Lattice theory / Garrett Birkhoff

Bibliogr. Index

This expanded and thoroughly reorganized edition contains accounts of many important discoveries of the last twenty years, integrated with a streamlined and modernized treatment of the material of the previous editions. It amply attests to the growth and vitality of the subject during those years. With the size of the volume, the length of the list of unsolved problems continues to grow—166 in this edition. Both suggest that lattice theory will continue to be the subject of increasing research activity.
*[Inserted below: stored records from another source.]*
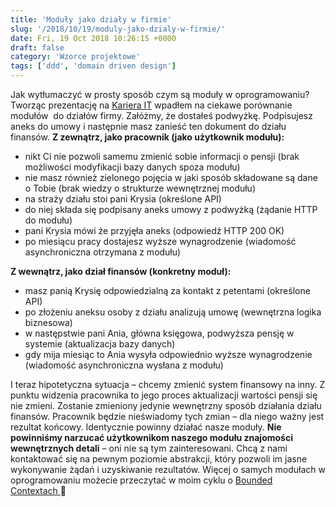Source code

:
 ```yaml
---
title: 'Moduły jako działy w firmie'
slug: '/2018/10/19/moduly-jako-dzialy-w-firmie/'
date: Fri, 19 Oct 2018 10:26:15 +0000
draft: false
category: 'Wzorce projektowe'
tags: ['ddd', 'domain driven design']
---
```


Jak wytłumaczyć w prosty sposób czym są moduły w oprogramowaniu? Tworząc prezentację na [Kariera IT](https://careercon.pl/konferencja/kariera-it-wroclaw-06-10-2018/) wpadłem na ciekawe porównanie modułów  do działów firmy. Załóżmy, że dostałeś podwyżkę. Podpisujesz aneks do umowy i następnie masz zanieść ten dokument do działu finansów. **Z zewnątrz, jako pracownik (jako użytkownik modułu):**

*   nikt Ci nie pozwoli samemu zmienić sobie informacji o pensji (brak możliwości modyfikacji bazy danych spoza modułu)
*   nie masz również zielonego pojęcia w jaki sposób składowane są dane o Tobie (brak wiedzy o strukturze wewnętrznej modułu)
*   na straży działu stoi pani Krysia (określone API)
*   do niej składa się podpisany aneks umowy z podwyżką (żądanie HTTP do modułu)
*   pani Krysia mówi że przyjęła aneks (odpowiedź HTTP 200 OK)
*   po miesiącu pracy dostajesz wyższe wynagrodzenie (wiadomość asynchroniczna otrzymana z modułu)

**Z wewnątrz, jako dział finansów (konkretny moduł):**

*   masz panią Krysię odpowiedzialną za kontakt z petentami (określone API)
*   po złożeniu aneksu osoby z działu analizują umowę (wewnętrzna logika biznesowa)
*   w następstwie pani Ania, główna księgowa, podwyższa pensję w systemie (aktualizacja bazy danych)
*   gdy mija miesiąc to Ania wysyła odpowiednio wyższe wynagrodzenie (wiadomość asynchroniczna wysłana z modułu)

I teraz hipotetyczna sytuacja – chcemy zmienić system finansowy na inny. Z punktu widzenia pracownika to jego proces aktualizacji wartości pensji się nie zmieni. Zostanie zmieniony jedynie wewnętrzny sposób działania działu finansów. Pracownik będzie nieświadomy tych zmian – dla niego ważny jest rezultat końcowy. Identycznie powinny działać nasze moduły. **Nie powinniśmy narzucać użytkownikom naszego modułu znajomości wewnętrznych detali** – oni nie są tym zainteresowani. Chcą z nami kontaktować się na pewnym poziomie abstrakcji, który pozwoli im jasne wykonywanie żądań i uzyskiwanie rezultatów. Więcej o samych modułach w oprogramowaniu możecie przeczytać w moim cyklu o [Bounded Contextach ](https://radblog.pl/2018/07/16/dlaczego-bounded-contexty-sa-wazne-podsumowanie/)🙂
In Chapters I-V the various types of lattices are introduced and studied. Chapter III deals with structure and representation theory, including new work of Grätzer and Schmidt, and Chapter IV with geometric lattices, including recent discoveries of Rota and others. Applications to algebra are considered in Chapters VI and VII; such topics as free algebras, the word problem, group theory, permutable congruence relations, and the structure lattice are treated.
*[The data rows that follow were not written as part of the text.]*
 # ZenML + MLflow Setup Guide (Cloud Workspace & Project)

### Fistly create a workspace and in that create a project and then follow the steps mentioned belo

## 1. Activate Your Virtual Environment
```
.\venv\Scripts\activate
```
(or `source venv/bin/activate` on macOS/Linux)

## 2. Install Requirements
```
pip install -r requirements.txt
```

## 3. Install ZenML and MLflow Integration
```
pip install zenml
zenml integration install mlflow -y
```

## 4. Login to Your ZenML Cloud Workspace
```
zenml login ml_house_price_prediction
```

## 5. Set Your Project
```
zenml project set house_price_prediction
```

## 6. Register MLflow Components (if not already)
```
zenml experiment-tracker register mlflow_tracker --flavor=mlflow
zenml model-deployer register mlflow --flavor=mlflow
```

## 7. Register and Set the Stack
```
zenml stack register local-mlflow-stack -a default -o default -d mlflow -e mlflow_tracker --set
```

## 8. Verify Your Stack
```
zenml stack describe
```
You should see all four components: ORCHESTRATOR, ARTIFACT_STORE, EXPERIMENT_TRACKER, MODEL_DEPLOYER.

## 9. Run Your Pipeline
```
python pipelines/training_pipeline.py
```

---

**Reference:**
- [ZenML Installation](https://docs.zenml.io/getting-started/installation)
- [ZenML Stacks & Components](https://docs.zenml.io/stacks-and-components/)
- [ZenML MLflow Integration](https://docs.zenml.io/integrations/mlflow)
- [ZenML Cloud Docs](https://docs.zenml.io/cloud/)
In Chapters VIII-XII applications to set theory and analysis (including topology and measure theory) are discussed. Chapter VIII opens with a treatment of transfinite induction and related matters, and proceeds to a proof of the subdirect decomposition theorem. Algebraic lattices are introduced and studied (among them the subalgebra and structure lattices of an algebra). Up to this point the book is mainly concerned with lattices of finite length and their generalization, the algebraic lattices. Chapters IX-XI deal with continuous lattices. In Chapter IX lattices of open (or closed) sets are considered, leading to a lattice-theoretic treatment of compactness and to Stone's representation theorem. Chapter X develops the theory of metric and topological lattices, including continuous geometries, and Chapter XI Borel and measure algebras, von Neumann lattices, and dimension theory.
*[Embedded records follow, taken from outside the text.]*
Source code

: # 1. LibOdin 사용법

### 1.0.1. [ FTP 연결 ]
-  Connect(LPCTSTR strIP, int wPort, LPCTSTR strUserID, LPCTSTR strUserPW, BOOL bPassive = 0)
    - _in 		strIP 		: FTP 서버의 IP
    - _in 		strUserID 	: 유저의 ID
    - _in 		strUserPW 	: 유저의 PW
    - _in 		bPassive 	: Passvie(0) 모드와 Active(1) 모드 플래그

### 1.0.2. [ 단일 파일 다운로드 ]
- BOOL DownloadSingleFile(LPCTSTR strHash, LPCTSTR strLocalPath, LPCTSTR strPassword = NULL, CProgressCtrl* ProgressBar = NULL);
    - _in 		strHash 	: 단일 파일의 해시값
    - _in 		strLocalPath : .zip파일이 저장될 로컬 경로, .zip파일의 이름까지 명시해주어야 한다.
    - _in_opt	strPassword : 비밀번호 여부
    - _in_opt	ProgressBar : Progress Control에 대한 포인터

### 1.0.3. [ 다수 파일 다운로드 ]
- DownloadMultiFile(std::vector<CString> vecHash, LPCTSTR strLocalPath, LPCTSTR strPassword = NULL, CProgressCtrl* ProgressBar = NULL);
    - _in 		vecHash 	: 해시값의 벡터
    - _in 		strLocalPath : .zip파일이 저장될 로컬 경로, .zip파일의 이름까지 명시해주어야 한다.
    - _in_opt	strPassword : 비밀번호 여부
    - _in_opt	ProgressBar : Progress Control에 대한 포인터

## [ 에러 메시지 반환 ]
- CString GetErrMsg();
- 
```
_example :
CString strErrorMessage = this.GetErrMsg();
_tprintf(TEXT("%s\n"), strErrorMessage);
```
The remainder of the book is devoted to partially ordered systems having an additional binary operation. The theory of lattice-ordered groups is systematically developed, as is that of vector lattices, both chapters containing much material new in this edition. There is a chapter on lattice-ordered monoids, with applications to the ideal theory of Noetherian rings and to relation algebras. An interesting chapter on positive linear operators includes various generalizations of Perron's theorem on positive matrices, as well as treatments of transition operators and ergodic theory. The final chapter introduces lattice-ordered rings, and contains a section on averaging operators. (MathSciNet)